■ **What this task involves**: After finding the line with "Repository | Description |" in the data below, set down exactly each line through the one with "tests in Invoker", inclusive, and stop there.

■ **Supplied records**:
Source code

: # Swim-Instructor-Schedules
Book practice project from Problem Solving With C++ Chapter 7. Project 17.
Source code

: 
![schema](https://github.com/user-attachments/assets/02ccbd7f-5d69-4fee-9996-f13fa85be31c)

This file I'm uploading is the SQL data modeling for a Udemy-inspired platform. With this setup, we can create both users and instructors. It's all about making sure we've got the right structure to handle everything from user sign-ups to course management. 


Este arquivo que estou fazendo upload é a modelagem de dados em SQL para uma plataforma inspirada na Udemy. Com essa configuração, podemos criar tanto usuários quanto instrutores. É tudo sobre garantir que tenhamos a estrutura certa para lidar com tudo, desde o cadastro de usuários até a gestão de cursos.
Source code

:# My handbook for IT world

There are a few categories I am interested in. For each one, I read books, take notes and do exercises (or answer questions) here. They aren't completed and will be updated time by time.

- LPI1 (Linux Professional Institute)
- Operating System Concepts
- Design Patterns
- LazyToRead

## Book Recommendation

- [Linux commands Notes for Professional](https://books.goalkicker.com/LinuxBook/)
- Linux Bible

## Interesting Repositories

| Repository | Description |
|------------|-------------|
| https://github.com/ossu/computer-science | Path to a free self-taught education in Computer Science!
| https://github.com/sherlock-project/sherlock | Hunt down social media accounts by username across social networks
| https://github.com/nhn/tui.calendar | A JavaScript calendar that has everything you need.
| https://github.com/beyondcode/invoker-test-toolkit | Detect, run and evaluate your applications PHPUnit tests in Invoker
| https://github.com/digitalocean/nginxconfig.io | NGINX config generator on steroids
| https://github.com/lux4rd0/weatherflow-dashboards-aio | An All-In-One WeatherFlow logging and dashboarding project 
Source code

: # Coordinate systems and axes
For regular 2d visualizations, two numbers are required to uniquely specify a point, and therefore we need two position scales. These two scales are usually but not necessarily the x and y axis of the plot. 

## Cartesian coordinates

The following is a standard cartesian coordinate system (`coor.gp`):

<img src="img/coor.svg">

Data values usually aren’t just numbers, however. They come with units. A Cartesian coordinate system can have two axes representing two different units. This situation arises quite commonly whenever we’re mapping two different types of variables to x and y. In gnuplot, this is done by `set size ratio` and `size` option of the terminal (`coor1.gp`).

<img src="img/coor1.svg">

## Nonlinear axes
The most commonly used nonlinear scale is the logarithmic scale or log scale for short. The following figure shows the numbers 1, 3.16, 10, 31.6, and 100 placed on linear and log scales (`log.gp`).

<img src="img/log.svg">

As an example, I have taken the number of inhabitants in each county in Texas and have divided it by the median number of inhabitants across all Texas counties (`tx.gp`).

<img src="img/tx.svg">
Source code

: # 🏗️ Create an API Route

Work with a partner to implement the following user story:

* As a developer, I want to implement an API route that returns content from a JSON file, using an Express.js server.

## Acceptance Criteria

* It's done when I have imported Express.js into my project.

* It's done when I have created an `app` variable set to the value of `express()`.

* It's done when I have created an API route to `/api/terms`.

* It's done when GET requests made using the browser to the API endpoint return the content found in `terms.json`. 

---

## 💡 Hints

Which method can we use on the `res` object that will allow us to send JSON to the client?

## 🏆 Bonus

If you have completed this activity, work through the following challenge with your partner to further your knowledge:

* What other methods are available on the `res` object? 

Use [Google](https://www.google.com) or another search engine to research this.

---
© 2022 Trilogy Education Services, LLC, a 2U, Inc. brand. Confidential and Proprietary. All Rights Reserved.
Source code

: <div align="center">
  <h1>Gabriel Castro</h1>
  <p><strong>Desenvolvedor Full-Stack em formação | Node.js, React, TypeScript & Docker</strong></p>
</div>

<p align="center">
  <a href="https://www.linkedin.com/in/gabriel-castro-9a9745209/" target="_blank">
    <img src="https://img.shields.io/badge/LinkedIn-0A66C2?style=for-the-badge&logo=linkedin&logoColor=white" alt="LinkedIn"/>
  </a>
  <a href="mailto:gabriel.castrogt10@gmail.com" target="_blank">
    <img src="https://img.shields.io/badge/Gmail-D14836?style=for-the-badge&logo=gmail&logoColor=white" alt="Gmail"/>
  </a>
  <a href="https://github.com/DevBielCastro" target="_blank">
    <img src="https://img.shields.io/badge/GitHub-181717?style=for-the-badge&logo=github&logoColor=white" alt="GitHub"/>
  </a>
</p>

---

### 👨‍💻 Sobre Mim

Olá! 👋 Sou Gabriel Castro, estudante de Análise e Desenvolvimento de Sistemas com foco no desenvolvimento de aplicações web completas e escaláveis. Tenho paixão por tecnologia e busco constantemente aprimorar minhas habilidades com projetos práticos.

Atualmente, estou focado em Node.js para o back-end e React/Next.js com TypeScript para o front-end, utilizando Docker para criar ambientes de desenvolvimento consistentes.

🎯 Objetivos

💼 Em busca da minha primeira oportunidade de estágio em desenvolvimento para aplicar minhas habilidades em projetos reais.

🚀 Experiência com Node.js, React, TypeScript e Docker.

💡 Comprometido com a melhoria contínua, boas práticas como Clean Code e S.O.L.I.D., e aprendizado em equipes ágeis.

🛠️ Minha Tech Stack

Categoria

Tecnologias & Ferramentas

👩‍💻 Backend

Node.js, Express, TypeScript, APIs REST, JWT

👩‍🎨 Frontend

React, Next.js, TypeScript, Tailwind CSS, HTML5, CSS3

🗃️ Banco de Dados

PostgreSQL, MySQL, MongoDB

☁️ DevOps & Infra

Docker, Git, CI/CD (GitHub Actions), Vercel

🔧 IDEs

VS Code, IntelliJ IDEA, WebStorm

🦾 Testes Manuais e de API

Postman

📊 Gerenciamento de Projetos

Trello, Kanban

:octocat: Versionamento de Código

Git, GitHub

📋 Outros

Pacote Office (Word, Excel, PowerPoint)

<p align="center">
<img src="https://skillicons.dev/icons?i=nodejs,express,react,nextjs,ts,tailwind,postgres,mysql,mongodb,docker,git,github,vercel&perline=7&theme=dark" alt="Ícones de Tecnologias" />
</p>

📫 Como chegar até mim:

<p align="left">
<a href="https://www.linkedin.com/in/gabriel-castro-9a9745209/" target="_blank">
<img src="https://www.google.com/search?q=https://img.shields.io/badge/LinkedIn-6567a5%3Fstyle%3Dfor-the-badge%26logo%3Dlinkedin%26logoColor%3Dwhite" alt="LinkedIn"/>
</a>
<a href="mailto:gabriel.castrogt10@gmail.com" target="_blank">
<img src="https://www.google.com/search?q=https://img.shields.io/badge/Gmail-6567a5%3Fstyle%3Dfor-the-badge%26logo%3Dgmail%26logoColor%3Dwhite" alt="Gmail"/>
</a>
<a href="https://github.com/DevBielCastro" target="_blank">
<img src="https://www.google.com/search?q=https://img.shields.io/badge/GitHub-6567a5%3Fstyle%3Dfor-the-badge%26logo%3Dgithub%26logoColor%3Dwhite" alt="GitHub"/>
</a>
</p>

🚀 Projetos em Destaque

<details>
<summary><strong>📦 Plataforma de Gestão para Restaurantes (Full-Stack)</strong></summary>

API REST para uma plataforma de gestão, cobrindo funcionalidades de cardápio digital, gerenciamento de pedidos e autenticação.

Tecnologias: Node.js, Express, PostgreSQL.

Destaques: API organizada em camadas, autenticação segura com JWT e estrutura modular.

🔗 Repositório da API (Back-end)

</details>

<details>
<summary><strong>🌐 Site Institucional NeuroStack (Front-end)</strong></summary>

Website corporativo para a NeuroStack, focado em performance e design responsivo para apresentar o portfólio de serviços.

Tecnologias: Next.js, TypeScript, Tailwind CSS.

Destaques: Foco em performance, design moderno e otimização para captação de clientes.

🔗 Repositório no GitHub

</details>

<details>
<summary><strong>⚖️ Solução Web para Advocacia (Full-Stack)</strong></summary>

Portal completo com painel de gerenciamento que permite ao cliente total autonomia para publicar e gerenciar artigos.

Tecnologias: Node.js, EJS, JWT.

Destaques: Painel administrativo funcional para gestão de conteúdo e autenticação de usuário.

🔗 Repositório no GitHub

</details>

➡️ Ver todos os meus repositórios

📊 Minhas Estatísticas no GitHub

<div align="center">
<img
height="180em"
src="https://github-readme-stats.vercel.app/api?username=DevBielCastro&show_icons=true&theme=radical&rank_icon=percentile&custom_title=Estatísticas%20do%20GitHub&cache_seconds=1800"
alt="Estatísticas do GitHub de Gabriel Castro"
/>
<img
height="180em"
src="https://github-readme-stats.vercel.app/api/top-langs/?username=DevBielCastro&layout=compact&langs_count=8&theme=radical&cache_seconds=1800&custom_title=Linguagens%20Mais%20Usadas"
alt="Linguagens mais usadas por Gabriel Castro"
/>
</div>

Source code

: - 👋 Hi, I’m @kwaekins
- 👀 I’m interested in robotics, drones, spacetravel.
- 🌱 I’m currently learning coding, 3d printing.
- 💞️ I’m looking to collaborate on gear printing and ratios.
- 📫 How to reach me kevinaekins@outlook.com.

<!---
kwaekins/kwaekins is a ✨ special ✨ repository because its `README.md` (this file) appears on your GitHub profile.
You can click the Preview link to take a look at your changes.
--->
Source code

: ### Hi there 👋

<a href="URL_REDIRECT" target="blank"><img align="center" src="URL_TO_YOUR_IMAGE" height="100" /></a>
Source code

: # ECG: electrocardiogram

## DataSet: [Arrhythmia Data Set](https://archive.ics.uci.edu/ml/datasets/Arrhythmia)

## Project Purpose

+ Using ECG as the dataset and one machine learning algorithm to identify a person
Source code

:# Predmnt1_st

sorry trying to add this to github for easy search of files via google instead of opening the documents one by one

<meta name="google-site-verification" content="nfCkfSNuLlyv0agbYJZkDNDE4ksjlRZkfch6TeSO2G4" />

■ **Answer section**:
| Repository | Description |
|------------|-------------|
| https://github.com/ossu/computer-science | Path to a free self-taught education in Computer Science!
| https://github.com/sherlock-project/sherlock | Hunt down social media accounts by username across social networks
| https://github.com/nhn/tui.calendar | A JavaScript calendar that has everything you need.
| https://github.com/beyondcode/invoker-test-toolkit | Detect, run and evaluate your applications PHPUnit tests in Invoker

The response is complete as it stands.